Stored records
+ + + + +
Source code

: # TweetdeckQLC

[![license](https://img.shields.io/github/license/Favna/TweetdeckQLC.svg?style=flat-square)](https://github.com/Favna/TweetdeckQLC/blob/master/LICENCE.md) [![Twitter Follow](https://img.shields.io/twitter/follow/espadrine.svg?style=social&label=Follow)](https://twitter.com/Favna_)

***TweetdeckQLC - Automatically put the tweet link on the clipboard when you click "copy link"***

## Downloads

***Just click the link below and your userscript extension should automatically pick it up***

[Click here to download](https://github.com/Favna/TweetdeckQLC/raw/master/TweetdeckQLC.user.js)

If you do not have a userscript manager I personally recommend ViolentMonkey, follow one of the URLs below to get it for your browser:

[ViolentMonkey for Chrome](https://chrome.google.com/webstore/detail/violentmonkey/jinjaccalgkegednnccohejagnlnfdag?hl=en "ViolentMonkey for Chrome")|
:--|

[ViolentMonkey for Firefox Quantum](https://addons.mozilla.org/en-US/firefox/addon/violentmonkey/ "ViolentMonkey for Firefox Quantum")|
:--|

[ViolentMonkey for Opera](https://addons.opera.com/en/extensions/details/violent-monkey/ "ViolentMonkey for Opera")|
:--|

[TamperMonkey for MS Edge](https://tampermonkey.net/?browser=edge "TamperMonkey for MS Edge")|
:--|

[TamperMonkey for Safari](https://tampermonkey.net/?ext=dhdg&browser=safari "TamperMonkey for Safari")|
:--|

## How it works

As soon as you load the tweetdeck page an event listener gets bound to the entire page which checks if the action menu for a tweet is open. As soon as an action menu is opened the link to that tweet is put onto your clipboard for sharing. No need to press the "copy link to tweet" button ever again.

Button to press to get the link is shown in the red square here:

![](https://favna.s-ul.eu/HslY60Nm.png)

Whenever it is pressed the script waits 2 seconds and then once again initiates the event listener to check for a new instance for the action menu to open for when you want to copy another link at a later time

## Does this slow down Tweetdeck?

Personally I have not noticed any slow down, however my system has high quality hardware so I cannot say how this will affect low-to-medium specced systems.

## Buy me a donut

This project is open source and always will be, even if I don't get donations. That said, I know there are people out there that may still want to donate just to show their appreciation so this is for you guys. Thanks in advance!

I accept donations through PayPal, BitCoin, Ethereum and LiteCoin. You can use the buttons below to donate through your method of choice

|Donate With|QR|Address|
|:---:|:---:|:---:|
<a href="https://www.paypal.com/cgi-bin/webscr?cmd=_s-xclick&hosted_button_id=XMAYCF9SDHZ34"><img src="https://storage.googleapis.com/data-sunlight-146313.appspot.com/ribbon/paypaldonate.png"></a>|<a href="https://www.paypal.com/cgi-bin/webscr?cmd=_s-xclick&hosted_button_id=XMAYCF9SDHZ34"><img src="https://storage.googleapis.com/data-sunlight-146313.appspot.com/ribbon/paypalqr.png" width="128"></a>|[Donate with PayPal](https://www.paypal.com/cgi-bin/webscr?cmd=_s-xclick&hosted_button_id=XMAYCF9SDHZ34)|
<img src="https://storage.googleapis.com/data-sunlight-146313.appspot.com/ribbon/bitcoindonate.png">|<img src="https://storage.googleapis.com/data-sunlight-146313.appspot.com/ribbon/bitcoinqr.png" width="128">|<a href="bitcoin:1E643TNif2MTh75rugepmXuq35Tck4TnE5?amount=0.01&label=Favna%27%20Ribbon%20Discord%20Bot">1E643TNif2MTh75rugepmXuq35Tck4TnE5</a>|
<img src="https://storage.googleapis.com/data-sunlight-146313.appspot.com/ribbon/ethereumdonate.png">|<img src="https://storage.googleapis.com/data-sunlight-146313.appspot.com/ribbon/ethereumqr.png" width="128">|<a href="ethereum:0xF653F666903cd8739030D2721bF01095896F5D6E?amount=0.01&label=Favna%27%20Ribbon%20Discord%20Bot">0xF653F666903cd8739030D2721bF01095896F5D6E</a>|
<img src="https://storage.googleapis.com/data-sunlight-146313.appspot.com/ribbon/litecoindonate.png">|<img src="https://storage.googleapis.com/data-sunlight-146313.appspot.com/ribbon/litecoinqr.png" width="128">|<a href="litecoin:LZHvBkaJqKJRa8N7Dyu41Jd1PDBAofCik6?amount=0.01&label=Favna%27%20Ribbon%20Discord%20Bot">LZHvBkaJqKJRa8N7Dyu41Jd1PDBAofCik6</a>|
+ + + + +
• _EXERCISE GOAL_
Return each line among the entries that holds the word "TamperMonkey".

• _TASK RESPONSE_
[TamperMonkey for MS Edge](https://tampermonkey.net/?browser=edge "TamperMonkey for MS Edge")|
[TamperMonkey for Safari](https://tampermonkey.net/?ext=dhdg&browser=safari "TamperMonkey for Safari")|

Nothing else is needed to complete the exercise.